I am trying to use pyarrow to convert a csv to an apache arrow ipc with dictionary encoding turned on. The following appears to convert the csv to an arrow ipc file:
file = "./in.csv"
arrowFile = "./out.arrow"
with pa.OSFile(arrowFile, 'wb') as arrow:
with pa.csv.open_csv(file) as reader:
with pa.RecordBatchFileWriter(arrow, reader.schema) as writer:
for batch in reader:
writer.write_batch(batch)
I tried the following to use dictionary encoding:
convert_options = pa.csv.ConvertOptions(auto_dict_encode = True)
with pa.OSFile(arrowFile, 'wb') as arrow:
with pa.csv.open_csv(file, convert_options=convert_options) as reader:
with pa.RecordBatchFileWriter(arrow, reader.schema) as writer:
for batch in reader:
writer.write_batch(batch)
But I get the following error:
File "pyarrow/ipc.pxi", line 507, in pyarrow.lib._CRecordBatchWriter.write_batch
File "pyarrow/error.pxi", line 92, in pyarrow.lib.check_status
pyarrow.lib.ArrowInvalid: Dictionary replacement detected when writing IPC file format.
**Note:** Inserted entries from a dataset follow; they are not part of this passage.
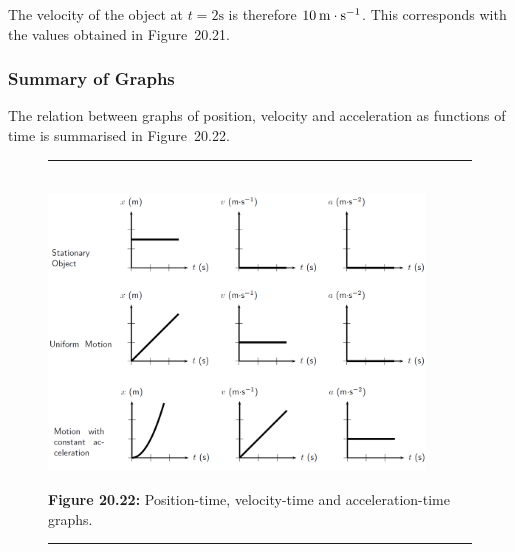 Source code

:     
          
          \label{m38795*id72897}The velocity of the object at \begin{math}t=2\mathrm{s}\end{math} is therefore \begin{math}10\phantom{\rule{2pt}{0ex}}\mathrm{m}\ensuremath{\cdot}\mathrm{s}{}^{-1}\end{math}. This corresponds with the values obtained in Figure~20.21.\par 

        
      
 
    \label{m38795*cid8}
            \subsubsection{ Summary of Graphs}
            \nopagebreak
            \label{m38795*id73116}The relation between graphs of position, velocity and acceleration as functions of time is summarised in Figure~20.22.\par 
      
    \setcounter{subfigure}{0}


	\begin{figure}[H] %
    \begin{center}
    \rule[.1in]{\figurerulewidth}{.005in} \\
        \label{m38795*id73150!!!underscore!!!media}\label{m38795*id73150!!!underscore!!!printimage}\includegraphics[width=10cm]{col11305.imgs/m38795_PG10C2_029_1.png} %
        
      \vspace{2pt}
    \vspace{\rubberspace}\par \begin{cnxcaption}
	  \small \textbf{Figure 20.22: }Position-time, velocity-time and acceleration-time graphs.
	\end{cnxcaption}
      
    \vspace{.1in}
    \rule[.1in]{\figurerulewidth}{.005in} \\
        
    \end{center}

 \end{figure}   

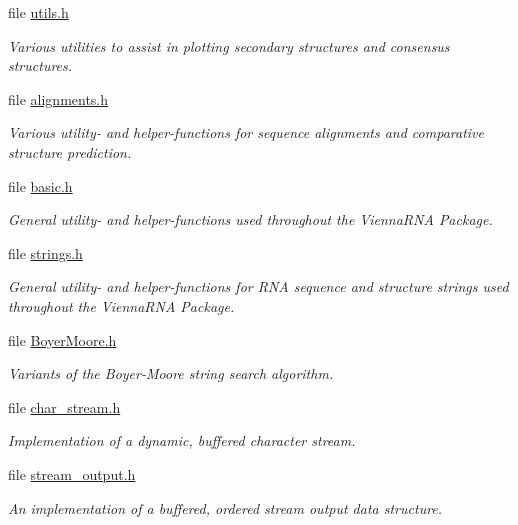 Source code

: \begin{DoxyCompactItemize}
file \mbox{\hyperlink{plotting_2utils_8h}{utils.\+h}}
\begin{DoxyCompactList}\small\item\em Various utilities to assist in plotting secondary structures and consensus structures. \end{DoxyCompactList}\item 
file \mbox{\hyperlink{utils_2alignments_8h}{alignments.\+h}}
\begin{DoxyCompactList}\small\item\em Various utility-\/ and helper-\/functions for sequence alignments and comparative structure prediction. \end{DoxyCompactList}\item 
file \mbox{\hyperlink{utils_2basic_8h}{basic.\+h}}
\begin{DoxyCompactList}\small\item\em General utility-\/ and helper-\/functions used throughout the {\itshape Vienna\+R\+NA} {\itshape Package}. \end{DoxyCompactList}\item 
file \mbox{\hyperlink{strings_8h}{strings.\+h}}
\begin{DoxyCompactList}\small\item\em General utility-\/ and helper-\/functions for R\+NA sequence and structure strings used throughout the Vienna\+R\+NA Package. \end{DoxyCompactList}\item 
file \mbox{\hyperlink{BoyerMoore_8h}{Boyer\+Moore.\+h}}
\begin{DoxyCompactList}\small\item\em Variants of the Boyer-\/\+Moore string search algorithm. \end{DoxyCompactList}\item 
file \mbox{\hyperlink{datastructures_2char__stream_8h}{char\+\_\+stream.\+h}}
\begin{DoxyCompactList}\small\item\em Implementation of a dynamic, buffered character stream. \end{DoxyCompactList}\item 
file \mbox{\hyperlink{datastructures_2stream__output_8h}{stream\+\_\+output.\+h}}
\begin{DoxyCompactList}\small\item\em An implementation of a buffered, ordered stream output data structure. \end{DoxyCompactList}\end{DoxyCompactItemize}

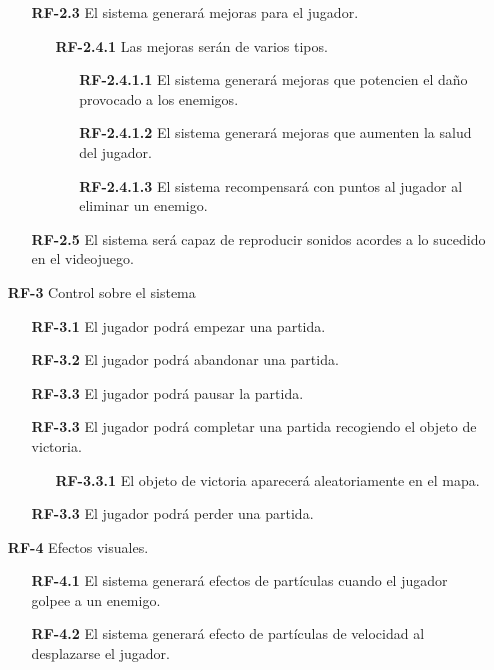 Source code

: \begin{enumerate}
\begin{enumerate}
        \item[\textbf{RF-2.3}] El sistema generará mejoras para el jugador. 
        \begin{enumerate}
            \item[\textbf{RF-2.4.1}] Las mejoras serán de varios tipos.
            \begin{enumerate}
                \item[\textbf{RF-2.4.1.1}] El sistema generará mejoras que potencien el daño provocado a los enemigos.
                \item[\textbf{RF-2.4.1.2}] El sistema generará mejoras que aumenten la salud del jugador.
                \item[\textbf{RF-2.4.1.3}] El sistema recompensará con puntos al jugador al eliminar un enemigo.
            \end{enumerate}
        \end{enumerate}
        \item[\textbf{RF-2.5}] El sistema será capaz de reproducir sonidos acordes a lo sucedido en el videojuego.
    \end{enumerate}
    \item[\textbf{RF-3}] Control sobre el sistema
    \begin{enumerate}
        \item[\textbf{RF-3.1}] El jugador podrá empezar una partida.
        \item[\textbf{RF-3.2}] El jugador podrá abandonar una partida.
        \item[\textbf{RF-3.3}] El jugador podrá pausar la partida.
        \item[\textbf{RF-3.3}] El jugador podrá completar una partida recogiendo el objeto de victoria.
        \begin{enumerate}
            \item[\textbf{RF-3.3.1}] El objeto de victoria aparecerá aleatoriamente en el mapa. 
        \end{enumerate}
        \item[\textbf{RF-3.3}] El jugador podrá perder una partida.
    \end{enumerate}
    \item[\textbf{RF-4}] Efectos visuales.
    \begin{enumerate}
        \item[\textbf{RF-4.1}] El sistema generará efectos de partículas cuando el jugador golpee a un enemigo.
        \item[\textbf{RF-4.2}] El sistema generará efecto de partículas de velocidad al desplazarse el jugador. 
    \end{enumerate}


\end{enumerate}
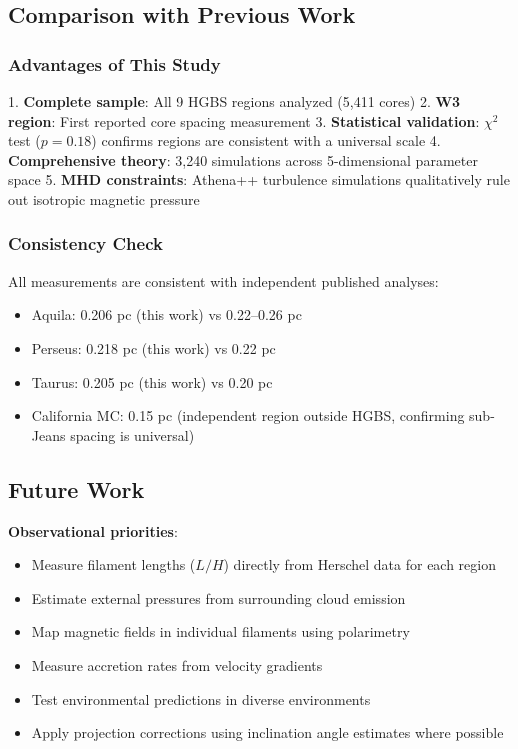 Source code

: \documentclass[11pt,a4paper]{article}
\begin{document}
\subsection{Comparison with Previous Work}

\subsubsection{Advantages of This Study}

1. \textbf{Complete sample}: All 9 HGBS regions analyzed (5,411 cores)
2. \textbf{W3 region}: First reported core spacing measurement
3. \textbf{Statistical validation}: $\chi^2$ test ($p=0.18$) confirms regions are consistent with a universal scale
4. \textbf{Comprehensive theory}: 3,240 simulations across 5-dimensional parameter space
5. \textbf{MHD constraints}: Athena++ turbulence simulations qualitatively rule out isotropic magnetic pressure

\subsubsection{Consistency Check}

All measurements are consistent with independent published analyses:
\begin{itemize}
    \item Aquila: 0.206 pc (this work) vs 0.22--0.26 pc \citep{Arzoumanian2019}
    \item Perseus: 0.218 pc (this work) vs 0.22 pc \citep{Andre2016}
    \item Taurus: 0.205 pc (this work) vs 0.20 pc \citep{Andre2014}
    \item California MC: 0.15 pc \citep{Zhang2024} (independent region outside HGBS, confirming sub-Jeans spacing is universal)
\end{itemize}

\subsection{Future Work}

\textbf{Observational priorities}:
\begin{itemize}
    \item Measure filament lengths ($L/H$) directly from Herschel data for each region
    \item Estimate external pressures from surrounding cloud emission
    \item Map magnetic fields in individual filaments using polarimetry
    \item Measure accretion rates from velocity gradients \citep{Chen2024}
    \item Test environmental predictions in diverse environments
    \item Apply projection corrections using inclination angle estimates where possible
\end{itemize}
\end{document}
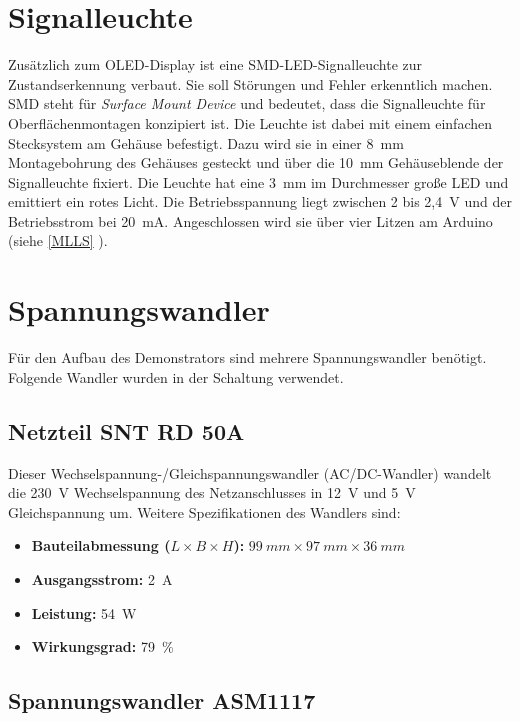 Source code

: \section{Signalleuchte}

Zusätzlich zum OLED-Display ist eine SMD-LED-Signalleuchte zur Zustandserkennung verbaut. Sie soll Störungen und Fehler erkenntlich machen. SMD steht für \emph{Surface Mount Device} und bedeutet, dass die Signalleuchte für Oberflächenmontagen konzipiert ist. Die Leuchte ist dabei mit einem einfachen Stecksystem am Gehäuse befestigt. Dazu wird sie in einer 8\ mm Montagebohrung des Gehäuses gesteckt und über die 10\ mm Gehäuseblende der Signalleuchte fixiert. Die Leuchte hat eine 3\ mm im Durchmesser große LED und emittiert ein rotes Licht. Die Betriebsspannung liegt zwischen 2 bis 2,4\ V und der Betriebsstrom bei 20\ mA. Angeschlossen wird sie über vier Litzen am Arduino (siehe \ref{MLLS} ).\cite{Mentor.2024}

\section{Spannungswandler}

Für den Aufbau des Demonstrators sind mehrere Spannungswandler benötigt. Folgende Wandler wurden in der Schaltung verwendet.

\subsection{Netzteil SNT RD 50A}

Dieser Wechselspannung-/Gleichspannungswandler (AC/DC-Wandler) wandelt die 230\ V Wechselspannung des Netzanschlusses in 12\ V  und 5\ V Gleichspannung um. 
Weitere Spezifikationen des Wandlers sind:
\begin{itemize}
	\item \textbf{Bauteilabmessung ($L\times B \times H$):} $99 \ mm \times 97 \ mm \times 36 \ mm$
	\item \textbf{Ausgangsstrom:} 2\ A
	\item \textbf{Leistung:} 54\ W
	\item \textbf{Wirkungsgrad:} 79\ \% 
\end{itemize} 
\cite{Meanwell.2019}

\subsection{Spannungswandler ASM1117}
Arrow IPC files only support a single non-delta dictionary for a given field across all batches.
How do I fix the code to use dictionary encoding?
It looks like the IPC protocol only supports unified dictionary encoding.
In your example each batch has got different dictionary encoding, which IPC doesn't support.
You'd have to load the whole table and call unify_dicionaries
.
import pyarrow as pa
schema = pa.schema([pa.field("col1", pa.dictionary(pa.int32(), pa.string()))])
table = pa.Table.from_batches(
[
pa.record_batch({"col1": ["a", "b", "b"]}, schema),
pa.record_batch({"col1": ["b", "b", "c"]}, schema),
],
)
with pa.OSFile("data.arrow", "wb") as arrow:
with pa.RecordBatchFileWriter(arrow, schema) as writer:
for batch in table.unify_dictionaries().to_batches():
writer.write_batch(batch)